While the South Korean military declined to comment, other officials did chime in with clues as to where this may potentially be headed:


“North Korean people’s protests may also be able to bring a change to the regime… South Korea’s military and government should also be ready for any revolt inside North Korea.”

-Song Yong Sun, Member of the National Assembly’s Defense Committee


While it’s too early to tell if this latest attempt at psychological warfare will successfully incite a massive uprising in North Korea, we do believe it is of upmost importance to keep this risk on your radar. As we saw last year with the North’s sinking of the South’s naval warship Cheonan in March and its November shelling of Yeonpyeong, tensions can heat up on this peninsula in a real hurry.
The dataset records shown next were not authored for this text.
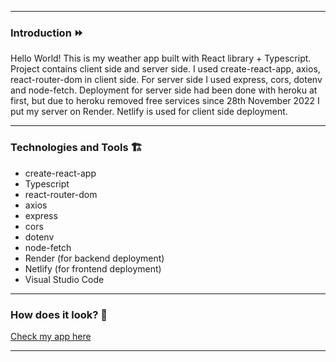 ***
### Introduction ⏩
Hello World! This is my weather app built with React library + Typescript. Project contains client side and server side. I used create-react-app, axios, react-router-dom in client side. For server side I used express, cors, dotenv and node-fetch. Deployment for server side had been done with heroku at first, but due to heroku removed free services since 28th November 2022 I put my server on Render. Netlify is used for client side deployment.
***
### Technologies and Tools 🏗
* create-react-app 
* Typescript
* react-router-dom
* axios
* express
* cors
* dotenv
* node-fetch
* Render (for backend deployment)
* Netlify (for frontend deployment)
* Visual Studio Code
***
### How does it look? 👀
[Check my app here](https://forecast-weather-app-by-charlie.netlify.app/)
***

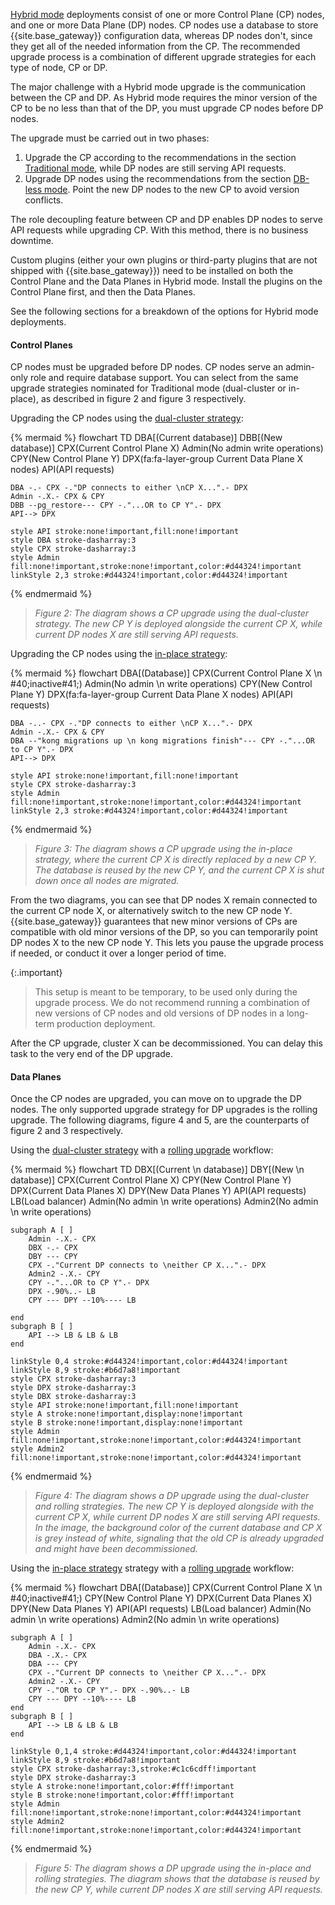 [Hybrid mode](/gateway/hybrid-mode/) deployments consist of one or more Control Plane (CP) nodes, and one or more Data Plane (DP) nodes. 
CP nodes use a database to store {{site.base_gateway}} configuration data, whereas DP nodes don't, since they get all of the needed information from the CP.
The recommended upgrade process is a combination of different upgrade strategies for each type of node, CP or DP.

The major challenge with a Hybrid mode upgrade is the communication between the CP and DP. 
As Hybrid mode requires the minor version of the CP to be no less than that of the DP, you must upgrade CP nodes before DP nodes. 

The upgrade must be carried out in two phases:

1. Upgrade the CP according to the recommendations in the section [Traditional mode](#traditional-mode), 
while DP nodes are still serving API requests.
2. Upgrade DP nodes using the recommendations from the section [DB-less mode](#db-less-mode). 
Point the new DP nodes to the new CP to avoid version conflicts.

The role decoupling feature between CP and DP enables DP nodes to serve API requests while upgrading CP. 
With this method, there is no business downtime.

Custom plugins (either your own plugins or third-party plugins that are not shipped with {{site.base_gateway}})
need to be installed on both the Control Plane and the Data Planes in Hybrid mode. 
Install the plugins on the Control Plane first, and then the Data Planes.

See the following sections for a breakdown of the options for Hybrid mode deployments.

#### Control Planes

CP nodes must be upgraded before DP nodes. CP nodes serve an admin-only role and require database support. 
You can select from the same upgrade strategies nominated for Traditional mode (dual-cluster or in-place), 
as described in figure 2 and figure 3 respectively.

Upgrading the CP nodes using the [dual-cluster strategy](/gateway/upgrade/dual-cluster/):

{% mermaid %}
flowchart TD
    DBA[(Current
    database)]
    DBB[(New 
    database)]
    CPX(Current Control Plane X)
    Admin(No admin 
    write operations)
    CPY(New Control Plane Y)
    DPX(fa:fa-layer-group Current Data Plane X nodes)
    API(API requests)

    DBA -.- CPX -."DP connects to either \nCP X...".- DPX
    Admin -.X.- CPX & CPY
    DBB --pg_restore--- CPY -."...OR to CP Y".- DPX
    API--> DPX

    style API stroke:none!important,fill:none!important
    style DBA stroke-dasharray:3
    style CPX stroke-dasharray:3
    style Admin fill:none!important,stroke:none!important,color:#d44324!important
    linkStyle 2,3 stroke:#d44324!important,color:#d44324!important
{% endmermaid %}

> _Figure 2: The diagram shows a CP upgrade using the dual-cluster strategy._
_The new CP Y is deployed alongside the current CP X, while current DP nodes X are still serving API requests._

Upgrading the CP nodes using the [in-place strategy](/gateway/upgrade/in-place/):

{% mermaid %}
flowchart 
    DBA[(Database)]
    CPX(Current Control Plane X \n #40;inactive#41;)
    Admin(No admin \n write operations)
    CPY(New Control Plane Y)
    DPX(fa:fa-layer-group Current Data Plane X nodes)
    API(API requests)

    DBA -..- CPX -."DP connects to either \nCP X...".- DPX
    Admin -.X.- CPX & CPY
    DBA --"kong migrations up \n kong migrations finish"--- CPY -."...OR to CP Y".- DPX
    API--> DPX

    style API stroke:none!important,fill:none!important
    style CPX stroke-dasharray:3
    style Admin fill:none!important,stroke:none!important,color:#d44324!important
    linkStyle 2,3 stroke:#d44324!important,color:#d44324!important
{% endmermaid %}

> _Figure 3: The diagram shows a CP upgrade using the in-place strategy, where the current CP X is directly replaced by a new CP Y._
_The database is reused by the new CP Y, and the current CP X is shut down once all nodes are migrated._

From the two diagrams, you can see that DP nodes X remain connected to the current CP node X, or alternatively switch to the new CP node Y.
{{site.base_gateway}} guarantees that new minor versions of CPs are compatible with old minor versions of the DP, 
so you can temporarily point DP nodes X to the new CP node Y.
This lets you pause the upgrade process if needed, or conduct it over a longer period of time.

{:.important}
> This setup is meant to be temporary, to be used only during the upgrade process.
> We do not recommend running a combination of new versions of CP nodes and old versions of DP nodes in a long-term production deployment.

After the CP upgrade, cluster X can be decommissioned. You can delay this task to the very end of the DP upgrade.

#### Data Planes

Once the CP nodes are upgraded, you can move on to upgrade the DP nodes. 
The only supported upgrade strategy for DP upgrades is the rolling upgrade.
The following diagrams, figure 4 and 5, are the counterparts of figure 2 and 3 respectively. 

Using the [dual-cluster strategy](/gateway/upgrade/dual-cluster/) with a 
[rolling upgrade](/gateway/upgrade/rolling/) workflow:

{% mermaid %}
flowchart TD
    DBX[(Current \n database)]
    DBY[(New \n database)]
    CPX(Current Control Plane X)
    CPY(New Control Plane Y)
    DPX(Current Data Planes X)
    DPY(New Data Planes Y)
    API(API requests)
    LB(Load balancer)
    Admin(No admin \n write operations)
    Admin2(No admin \n write operations)
    
    subgraph A [ ]
        Admin -.X.- CPX
        DBX -.- CPX
        DBY --- CPY
        CPX -."Current DP connects to \neither CP X...".- DPX
        Admin2 -.X.- CPY
        CPY -."...OR to CP Y".- DPX
        DPX -.90%..- LB
        CPY --- DPY --10%---- LB
        
    end
    subgraph B [ ]
        API --> LB & LB & LB
    end

    linkStyle 0,4 stroke:#d44324!important,color:#d44324!important
    linkStyle 8,9 stroke:#b6d7a8!important
    style CPX stroke-dasharray:3
    style DPX stroke-dasharray:3
    style DBX stroke-dasharray:3
    style API stroke:none!important,fill:none!important
    style A stroke:none!important,display:none!important
    style B stroke:none!important,display:none!important
    style Admin fill:none!important,stroke:none!important,color:#d44324!important
    style Admin2 fill:none!important,stroke:none!important,color:#d44324!important
{% endmermaid %}

> _Figure 4: The diagram shows a DP upgrade using the dual-cluster and rolling strategies._
_The new CP Y is deployed alongside with the current CP X, while current DP nodes X are still serving API requests._
_In the image, the background color of the current database and CP X is grey instead of white, signaling that the old CP is already upgraded and might have been decommissioned._

Using the [in-place strategy](/gateway/upgrade/in-place/) 
strategy with a [rolling upgrade](/gateway/upgrade/rolling/) workflow:

{% mermaid %}
flowchart 
    DBA[(Database)]
    CPX(Current Control Plane X \n #40;inactive#41;)
    CPY(New Control Plane Y)
    DPX(Current Data Planes X)
    DPY(New Data Planes Y)
    API(API requests)
    LB(Load balancer)
    Admin(No admin \n write operations)
    Admin2(No admin \n write operations)

    subgraph A [ ]
        Admin -.X.- CPX
        DBA -.X.- CPX
        DBA --- CPY
        CPX -."Current DP connects to \neither CP X...".- DPX
        Admin2 -.X.- CPY
        CPY -."OR to CP Y".- DPX -.90%..- LB
        CPY --- DPY --10%---- LB 
    end
    subgraph B [ ]
        API --> LB & LB & LB
    end

    linkStyle 0,1,4 stroke:#d44324!important,color:#d44324!important
    linkStyle 8,9 stroke:#b6d7a8!important
    style CPX stroke-dasharray:3,stroke:#c1c6cdff!important
    style DPX stroke-dasharray:3
    style A stroke:none!important,color:#fff!important
    style B stroke:none!important,color:#fff!important
    style Admin fill:none!important,stroke:none!important,color:#d44324!important
    style Admin2 fill:none!important,stroke:none!important,color:#d44324!important
{% endmermaid %}

> _Figure 5: The diagram shows a DP upgrade using the in-place and rolling strategies._
_The diagram shows that the database is reused by the new CP Y, while current DP nodes X are still serving API requests._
And perhaps more so than Libya or Egypt, any real outbreak here brings with it a great deal of global geopolitical risk, as the US and Japan remain firmly behind South Korea and China (albeit less firmly) stands behind the North.


Let us not forget that a) North and South Korea are still technically at war (and have been since 1950); and b) nuclear weapons (or merely talk of nuclear weapons) have the potential to be a factor here.


While it’s much, much too early to even assign the slightest thousandth of a percent to the probability that a nuclear conflict ensues here, we do think it’s important to keep the Korean peninsula on your screens as a place where significant geopolitical risk could erupt rather quickly.